Exercise prompt =
Your task is to retype every entry exactly while omitting the pictures.
○ ○ ○ ○ ○ ○ ○
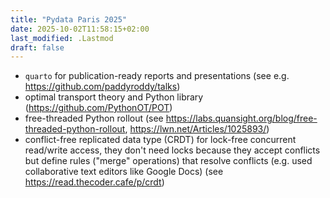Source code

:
 ```yaml
---
title: "Pydata Paris 2025"
date: 2025-10-02T11:58:15+02:00
last_modified: .Lastmod
draft: false
---
```


- `quarto` for publication-ready reports and presentations (see e.g. https://github.com/paddyroddy/talks)
- optimal transport theory and Python library (https://github.com/PythonOT/POT)
- free-threaded Python rollout (see https://labs.quansight.org/blog/free-threaded-python-rollout, https://lwn.net/Articles/1025893/)
- conflict-free replicated data type (CRDT) for lock-free concurrent read/write access, they don't need locks because they accept conflicts but define rules ("merge" operations) that resolve conflicts (e.g. used collaborative text editors like Google Docs) (see https://read.thecoder.cafe/p/crdt)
○ ○ ○ ○ ○ ○ ○
Written answer =
Source code

:
 ```yaml
---
title: "Pydata Paris 2025"
date: 2025-10-02T11:58:15+02:00
last_modified: .Lastmod
draft: false
---
```


- `quarto` for publication-ready reports and presentations (see e.g. https://github.com/paddyroddy/talks)
- optimal transport theory and Python library (https://github.com/PythonOT/POT)
- free-threaded Python rollout (see https://labs.quansight.org/blog/free-threaded-python-rollout, https://lwn.net/Articles/1025893/)
- conflict-free replicated data type (CRDT) for lock-free concurrent read/write access, they don't need locks because they accept conflicts but define rules ("merge" operations) that resolve conflicts (e.g. used collaborative text editors like Google Docs) (see https://read.thecoder.cafe/p/crdt)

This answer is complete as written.